Directed by Antonio d’Ambrosio, Frank Serpico shows the 81 year-old reminiscing about his Southern Italian roots, his time as an undercover officer, and life following his exit from the force as an exile in Europe, among other facets of his life which reveal the depth of Serpico’s unique character.
Unlike his peers on the force who had families and resided in the suburbs, Serpico was a city dweller who reveled in the company of artists, writers, and actors – and often attended ballet and opera. In fact, few of Frank’s friends even knew he was a police officer until his name emerged in New York City newspapers which were reporting on the Knapp Commission investigations regarding Serpico’s charges against the NYPD.
The documentary also includes recollections from his fellow officers and childhood friends; Serpico revisiting personal landmarks including the Crown Heights shoe-repair shop, ran by his father, where Frank first experienced police corruption; his old haunts in the West Village; and the Williamsburg building where the whistleblower cop was shot in 1971 – an incident which still remains unresolved.
D’Ambrosio’s initial interest in Serpico was fueled by the best-selling Peter Maas biography Serpico, which served as the template for the Lumet film. He was further inspired by hearing Frank Serpico speak at a 1990 City Council meeting. Back then, the directed noted in his diary – “I will make the Frank Serpico movie one day.” Two decades later, D’Ambrosio sent Serpico an email and a copy of his book A Heartbeat and a Guitar: Johnny Cash, and was invited to visit the ex-cop at his upstate New York farm where the two Italian Americans with similar backgrounds bonded.

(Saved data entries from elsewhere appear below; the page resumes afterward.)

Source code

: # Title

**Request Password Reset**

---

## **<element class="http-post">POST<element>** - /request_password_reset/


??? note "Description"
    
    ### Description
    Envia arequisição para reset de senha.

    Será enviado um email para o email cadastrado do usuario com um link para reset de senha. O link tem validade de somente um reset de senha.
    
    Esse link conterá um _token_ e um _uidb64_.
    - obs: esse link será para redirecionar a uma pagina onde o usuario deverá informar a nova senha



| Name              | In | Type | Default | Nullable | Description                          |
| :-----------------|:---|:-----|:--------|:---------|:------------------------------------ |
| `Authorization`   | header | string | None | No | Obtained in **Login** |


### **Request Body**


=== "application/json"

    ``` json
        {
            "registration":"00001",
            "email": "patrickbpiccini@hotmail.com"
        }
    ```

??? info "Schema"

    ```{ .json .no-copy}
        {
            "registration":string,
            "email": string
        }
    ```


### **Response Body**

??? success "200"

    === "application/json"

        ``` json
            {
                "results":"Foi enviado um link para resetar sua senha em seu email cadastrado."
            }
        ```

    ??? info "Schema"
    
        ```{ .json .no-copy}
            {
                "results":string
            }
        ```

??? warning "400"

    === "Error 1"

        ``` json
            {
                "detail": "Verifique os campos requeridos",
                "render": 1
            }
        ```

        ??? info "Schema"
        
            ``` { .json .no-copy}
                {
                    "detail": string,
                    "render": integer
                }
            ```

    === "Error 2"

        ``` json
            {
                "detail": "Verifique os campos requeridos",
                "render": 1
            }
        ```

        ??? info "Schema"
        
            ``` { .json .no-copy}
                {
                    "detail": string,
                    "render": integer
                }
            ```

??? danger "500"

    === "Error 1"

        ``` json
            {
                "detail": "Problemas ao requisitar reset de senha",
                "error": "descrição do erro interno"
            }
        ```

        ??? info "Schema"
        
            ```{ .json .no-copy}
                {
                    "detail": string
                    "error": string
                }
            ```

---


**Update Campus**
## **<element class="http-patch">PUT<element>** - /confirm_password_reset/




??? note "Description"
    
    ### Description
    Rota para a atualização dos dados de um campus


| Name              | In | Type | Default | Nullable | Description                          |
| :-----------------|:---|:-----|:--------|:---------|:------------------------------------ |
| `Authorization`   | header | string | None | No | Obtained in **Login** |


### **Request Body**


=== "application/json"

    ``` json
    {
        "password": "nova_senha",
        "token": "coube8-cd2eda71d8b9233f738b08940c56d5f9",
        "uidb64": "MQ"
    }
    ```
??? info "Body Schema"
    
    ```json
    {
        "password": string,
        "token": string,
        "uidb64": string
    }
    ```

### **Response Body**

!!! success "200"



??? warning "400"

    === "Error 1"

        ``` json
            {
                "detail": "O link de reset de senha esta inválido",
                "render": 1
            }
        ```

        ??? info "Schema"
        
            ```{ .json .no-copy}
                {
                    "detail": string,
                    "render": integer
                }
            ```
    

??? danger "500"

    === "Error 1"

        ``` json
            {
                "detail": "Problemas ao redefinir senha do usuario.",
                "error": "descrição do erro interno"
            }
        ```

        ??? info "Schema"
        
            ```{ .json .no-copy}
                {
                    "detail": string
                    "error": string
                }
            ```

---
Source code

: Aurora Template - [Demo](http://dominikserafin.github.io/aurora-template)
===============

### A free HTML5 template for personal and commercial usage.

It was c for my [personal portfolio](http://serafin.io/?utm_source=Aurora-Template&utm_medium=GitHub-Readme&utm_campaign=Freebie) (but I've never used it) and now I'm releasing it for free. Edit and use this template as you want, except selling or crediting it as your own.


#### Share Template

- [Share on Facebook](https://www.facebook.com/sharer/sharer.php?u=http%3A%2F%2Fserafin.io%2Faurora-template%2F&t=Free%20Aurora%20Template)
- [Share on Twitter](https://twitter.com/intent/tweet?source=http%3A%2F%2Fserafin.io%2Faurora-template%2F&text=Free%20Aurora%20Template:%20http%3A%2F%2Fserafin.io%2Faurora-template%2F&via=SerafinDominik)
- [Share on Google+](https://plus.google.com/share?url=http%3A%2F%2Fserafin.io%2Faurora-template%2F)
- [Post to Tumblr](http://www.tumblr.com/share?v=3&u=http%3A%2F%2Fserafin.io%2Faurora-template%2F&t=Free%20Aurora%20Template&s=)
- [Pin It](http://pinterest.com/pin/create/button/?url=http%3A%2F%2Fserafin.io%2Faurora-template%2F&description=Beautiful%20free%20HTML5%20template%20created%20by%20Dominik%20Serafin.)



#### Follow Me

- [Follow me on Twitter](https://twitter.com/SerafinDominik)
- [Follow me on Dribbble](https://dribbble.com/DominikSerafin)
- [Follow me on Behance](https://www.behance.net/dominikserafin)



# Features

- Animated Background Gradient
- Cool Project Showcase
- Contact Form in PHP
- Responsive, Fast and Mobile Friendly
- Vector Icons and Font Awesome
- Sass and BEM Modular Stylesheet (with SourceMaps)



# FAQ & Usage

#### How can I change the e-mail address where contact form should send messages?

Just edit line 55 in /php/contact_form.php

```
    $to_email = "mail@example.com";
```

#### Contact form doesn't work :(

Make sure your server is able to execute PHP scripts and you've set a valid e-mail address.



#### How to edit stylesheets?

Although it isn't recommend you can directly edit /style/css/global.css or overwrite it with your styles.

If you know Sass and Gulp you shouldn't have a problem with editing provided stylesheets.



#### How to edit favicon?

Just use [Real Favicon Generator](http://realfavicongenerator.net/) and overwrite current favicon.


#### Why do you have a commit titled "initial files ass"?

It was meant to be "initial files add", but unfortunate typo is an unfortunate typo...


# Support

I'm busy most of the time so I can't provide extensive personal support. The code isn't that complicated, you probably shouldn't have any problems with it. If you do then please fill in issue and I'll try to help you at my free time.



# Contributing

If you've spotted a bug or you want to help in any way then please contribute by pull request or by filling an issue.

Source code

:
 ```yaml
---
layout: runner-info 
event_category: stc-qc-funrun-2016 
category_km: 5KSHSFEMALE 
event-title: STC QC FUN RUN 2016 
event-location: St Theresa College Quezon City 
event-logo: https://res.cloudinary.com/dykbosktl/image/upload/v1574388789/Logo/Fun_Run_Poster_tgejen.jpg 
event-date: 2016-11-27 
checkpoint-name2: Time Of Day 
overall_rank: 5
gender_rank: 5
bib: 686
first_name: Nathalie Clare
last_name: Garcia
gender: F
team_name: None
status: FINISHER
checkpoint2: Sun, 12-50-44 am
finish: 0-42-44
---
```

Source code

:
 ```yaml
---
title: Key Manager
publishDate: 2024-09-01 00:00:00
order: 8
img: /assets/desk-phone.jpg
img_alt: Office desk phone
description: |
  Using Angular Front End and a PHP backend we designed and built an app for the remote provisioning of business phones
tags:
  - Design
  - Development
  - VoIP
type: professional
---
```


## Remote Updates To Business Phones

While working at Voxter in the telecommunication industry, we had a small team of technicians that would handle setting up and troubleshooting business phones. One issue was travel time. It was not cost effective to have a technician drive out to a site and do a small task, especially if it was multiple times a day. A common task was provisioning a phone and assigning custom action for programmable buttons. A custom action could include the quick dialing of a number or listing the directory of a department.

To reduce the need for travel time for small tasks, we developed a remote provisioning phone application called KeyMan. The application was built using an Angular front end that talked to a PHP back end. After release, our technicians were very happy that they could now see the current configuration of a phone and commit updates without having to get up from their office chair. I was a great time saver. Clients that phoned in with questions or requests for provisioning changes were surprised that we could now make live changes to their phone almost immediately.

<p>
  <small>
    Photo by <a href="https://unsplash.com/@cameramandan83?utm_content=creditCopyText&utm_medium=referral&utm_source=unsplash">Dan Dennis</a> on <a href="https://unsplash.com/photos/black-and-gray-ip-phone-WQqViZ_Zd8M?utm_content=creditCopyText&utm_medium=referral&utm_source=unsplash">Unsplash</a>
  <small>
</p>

Actor John Turturro, an admirer of Frank Serpico since his high school years, reads from Bertolt Brecht’s play, “Life of Galileo” in the documentary. Notes D’Ambrosio regarding the significance of Brecht: “He’s the guy yelling that the world is not flat and people are telling him it is flat, you must be quiet. I wanted to tell that story and show that to the audience and say, would we do what he did? Why don’t we do what he did? What he was fighting against has become embedded in higher systems, the abuse of power has been normalized and accepted.”